- **Your task**
Lines that include "label" make up the answer; copy all of them from the data below.

- **Task input**
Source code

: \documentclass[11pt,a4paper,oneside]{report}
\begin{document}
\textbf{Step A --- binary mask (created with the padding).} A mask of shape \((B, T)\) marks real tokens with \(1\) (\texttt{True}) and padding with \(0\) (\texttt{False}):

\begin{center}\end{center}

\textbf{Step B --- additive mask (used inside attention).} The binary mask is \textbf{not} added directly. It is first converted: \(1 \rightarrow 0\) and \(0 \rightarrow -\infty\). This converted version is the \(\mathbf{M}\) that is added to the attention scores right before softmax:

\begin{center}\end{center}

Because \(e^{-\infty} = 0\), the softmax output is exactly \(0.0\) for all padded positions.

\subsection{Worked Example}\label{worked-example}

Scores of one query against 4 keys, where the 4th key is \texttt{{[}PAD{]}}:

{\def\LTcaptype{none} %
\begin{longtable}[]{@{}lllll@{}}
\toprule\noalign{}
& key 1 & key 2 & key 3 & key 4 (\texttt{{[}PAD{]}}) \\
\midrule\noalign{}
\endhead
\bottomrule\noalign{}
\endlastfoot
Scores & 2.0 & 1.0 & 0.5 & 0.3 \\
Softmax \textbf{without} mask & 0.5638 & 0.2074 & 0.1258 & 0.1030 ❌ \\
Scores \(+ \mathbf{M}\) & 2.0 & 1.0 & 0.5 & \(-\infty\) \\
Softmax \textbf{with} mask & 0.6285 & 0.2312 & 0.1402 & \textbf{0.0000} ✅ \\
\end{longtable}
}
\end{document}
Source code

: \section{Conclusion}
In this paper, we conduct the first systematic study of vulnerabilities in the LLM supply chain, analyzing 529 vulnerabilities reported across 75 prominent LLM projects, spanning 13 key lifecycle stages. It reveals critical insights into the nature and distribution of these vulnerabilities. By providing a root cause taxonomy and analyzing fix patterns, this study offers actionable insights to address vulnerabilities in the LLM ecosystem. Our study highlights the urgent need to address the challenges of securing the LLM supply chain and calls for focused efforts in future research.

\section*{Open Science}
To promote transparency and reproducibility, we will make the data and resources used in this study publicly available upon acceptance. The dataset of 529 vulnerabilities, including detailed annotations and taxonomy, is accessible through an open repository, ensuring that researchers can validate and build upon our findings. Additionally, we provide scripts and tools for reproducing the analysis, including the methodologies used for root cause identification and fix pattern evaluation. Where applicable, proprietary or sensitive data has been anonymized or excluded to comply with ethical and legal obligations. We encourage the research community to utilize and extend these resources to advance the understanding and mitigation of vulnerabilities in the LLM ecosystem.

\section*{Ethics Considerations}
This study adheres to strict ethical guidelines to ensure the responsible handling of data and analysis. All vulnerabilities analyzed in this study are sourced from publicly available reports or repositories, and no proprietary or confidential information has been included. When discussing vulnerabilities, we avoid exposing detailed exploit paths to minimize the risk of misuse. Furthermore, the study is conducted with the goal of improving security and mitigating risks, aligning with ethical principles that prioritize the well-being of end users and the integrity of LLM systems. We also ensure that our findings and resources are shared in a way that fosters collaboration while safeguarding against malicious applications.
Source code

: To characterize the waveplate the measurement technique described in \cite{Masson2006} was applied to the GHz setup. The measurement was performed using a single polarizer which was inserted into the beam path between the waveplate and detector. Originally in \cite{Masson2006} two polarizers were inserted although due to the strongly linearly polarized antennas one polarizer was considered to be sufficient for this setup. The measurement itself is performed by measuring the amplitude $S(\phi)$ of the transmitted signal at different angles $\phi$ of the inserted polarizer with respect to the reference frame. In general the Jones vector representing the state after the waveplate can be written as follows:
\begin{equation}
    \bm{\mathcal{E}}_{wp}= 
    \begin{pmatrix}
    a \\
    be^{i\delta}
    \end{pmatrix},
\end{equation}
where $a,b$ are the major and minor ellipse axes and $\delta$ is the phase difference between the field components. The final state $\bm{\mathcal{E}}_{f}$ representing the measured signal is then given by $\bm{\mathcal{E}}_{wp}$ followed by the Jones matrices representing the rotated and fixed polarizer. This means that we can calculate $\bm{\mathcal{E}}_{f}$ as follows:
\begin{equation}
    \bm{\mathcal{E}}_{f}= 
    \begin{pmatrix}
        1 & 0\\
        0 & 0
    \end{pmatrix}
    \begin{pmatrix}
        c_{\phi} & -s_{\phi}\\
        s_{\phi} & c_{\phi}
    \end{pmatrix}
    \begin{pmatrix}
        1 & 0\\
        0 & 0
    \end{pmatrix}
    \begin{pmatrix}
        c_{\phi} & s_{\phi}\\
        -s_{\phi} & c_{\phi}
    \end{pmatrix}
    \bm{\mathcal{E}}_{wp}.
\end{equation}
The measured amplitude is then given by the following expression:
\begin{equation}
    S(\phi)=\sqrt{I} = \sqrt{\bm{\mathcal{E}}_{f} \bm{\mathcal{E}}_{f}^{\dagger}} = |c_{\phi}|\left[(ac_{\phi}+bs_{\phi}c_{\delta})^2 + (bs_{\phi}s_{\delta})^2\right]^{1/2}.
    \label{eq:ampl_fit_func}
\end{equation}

- **Solution**
\subsection{Worked Example}\label{worked-example}
    \label{eq:ampl_fit_func}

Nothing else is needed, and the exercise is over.